WORK TO BE COMPLETED
Print every record word for word.

GIVEN RECORDS section start

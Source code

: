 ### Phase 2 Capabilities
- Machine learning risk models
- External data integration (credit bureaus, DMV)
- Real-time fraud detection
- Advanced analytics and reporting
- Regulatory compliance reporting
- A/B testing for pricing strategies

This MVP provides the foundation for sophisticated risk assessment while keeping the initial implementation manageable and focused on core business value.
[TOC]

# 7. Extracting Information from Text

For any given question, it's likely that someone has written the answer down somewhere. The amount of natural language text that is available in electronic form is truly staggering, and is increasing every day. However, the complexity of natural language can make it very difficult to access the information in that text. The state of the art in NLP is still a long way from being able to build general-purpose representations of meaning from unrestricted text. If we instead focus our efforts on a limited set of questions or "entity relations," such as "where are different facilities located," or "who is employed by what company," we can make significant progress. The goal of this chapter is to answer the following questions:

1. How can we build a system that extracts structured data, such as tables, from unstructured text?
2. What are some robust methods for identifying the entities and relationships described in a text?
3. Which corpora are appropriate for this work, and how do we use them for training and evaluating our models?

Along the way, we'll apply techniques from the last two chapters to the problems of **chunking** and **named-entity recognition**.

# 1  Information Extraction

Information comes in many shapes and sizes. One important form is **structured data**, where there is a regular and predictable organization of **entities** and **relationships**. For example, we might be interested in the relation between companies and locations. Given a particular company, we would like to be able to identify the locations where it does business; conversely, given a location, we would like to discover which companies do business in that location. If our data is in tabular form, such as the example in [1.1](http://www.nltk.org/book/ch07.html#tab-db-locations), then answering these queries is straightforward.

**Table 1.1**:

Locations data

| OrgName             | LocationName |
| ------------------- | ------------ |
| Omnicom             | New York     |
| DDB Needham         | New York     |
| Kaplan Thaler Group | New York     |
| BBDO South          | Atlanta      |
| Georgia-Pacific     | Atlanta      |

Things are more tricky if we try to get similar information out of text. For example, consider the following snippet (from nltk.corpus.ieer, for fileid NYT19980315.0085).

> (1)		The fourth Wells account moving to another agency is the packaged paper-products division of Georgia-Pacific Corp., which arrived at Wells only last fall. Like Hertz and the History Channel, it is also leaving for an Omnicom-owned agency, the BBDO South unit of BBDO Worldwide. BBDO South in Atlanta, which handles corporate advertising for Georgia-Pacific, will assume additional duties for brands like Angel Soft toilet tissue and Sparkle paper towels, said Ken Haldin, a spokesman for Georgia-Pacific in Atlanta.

GIVEN RECORDS section end

TASK ANSWER
Source code

: ### Phase 2 Capabilities
- Machine learning risk models
- External data integration (credit bureaus, DMV)
- Real-time fraud detection
- Advanced analytics and reporting
- Regulatory compliance reporting
- A/B testing for pricing strategies

This MVP provides the foundation for sophisticated risk assessment while keeping the initial implementation manageable and focused on core business value.
[TOC]

# 7. Extracting Information from Text

For any given question, it's likely that someone has written the answer down somewhere. The amount of natural language text that is available in electronic form is truly staggering, and is increasing every day. However, the complexity of natural language can make it very difficult to access the information in that text. The state of the art in NLP is still a long way from being able to build general-purpose representations of meaning from unrestricted text. If we instead focus our efforts on a limited set of questions or "entity relations," such as "where are different facilities located," or "who is employed by what company," we can make significant progress. The goal of this chapter is to answer the following questions:

1. How can we build a system that extracts structured data, such as tables, from unstructured text?
2. What are some robust methods for identifying the entities and relationships described in a text?
3. Which corpora are appropriate for this work, and how do we use them for training and evaluating our models?

Along the way, we'll apply techniques from the last two chapters to the problems of **chunking** and **named-entity recognition**.

# 1  Information Extraction

Information comes in many shapes and sizes. One important form is **structured data**, where there is a regular and predictable organization of **entities** and **relationships**. For example, we might be interested in the relation between companies and locations. Given a particular company, we would like to be able to identify the locations where it does business; conversely, given a location, we would like to discover which companies do business in that location. If our data is in tabular form, such as the example in [1.1](http://www.nltk.org/book/ch07.html#tab-db-locations), then answering these queries is straightforward.

**Table 1.1**:

Locations data

| OrgName             | LocationName |
| ------------------- | ------------ |
| Omnicom             | New York     |
| DDB Needham         | New York     |
| Kaplan Thaler Group | New York     |
| BBDO South          | Atlanta      |
| Georgia-Pacific     | Atlanta      |

Things are more tricky if we try to get similar information out of text. For example, consider the following snippet (from nltk.corpus.ieer, for fileid NYT19980315.0085).

> (1)		The fourth Wells account moving to another agency is the packaged paper-products division of Georgia-Pacific Corp., which arrived at Wells only last fall. Like Hertz and the History Channel, it is also leaving for an Omnicom-owned agency, the BBDO South unit of BBDO Worldwide. BBDO South in Atlanta, which handles corporate advertising for Georgia-Pacific, will assume additional duties for brands like Angel Soft toilet tissue and Sparkle paper towels, said Ken Haldin, a spokesman for Georgia-Pacific in Atlanta.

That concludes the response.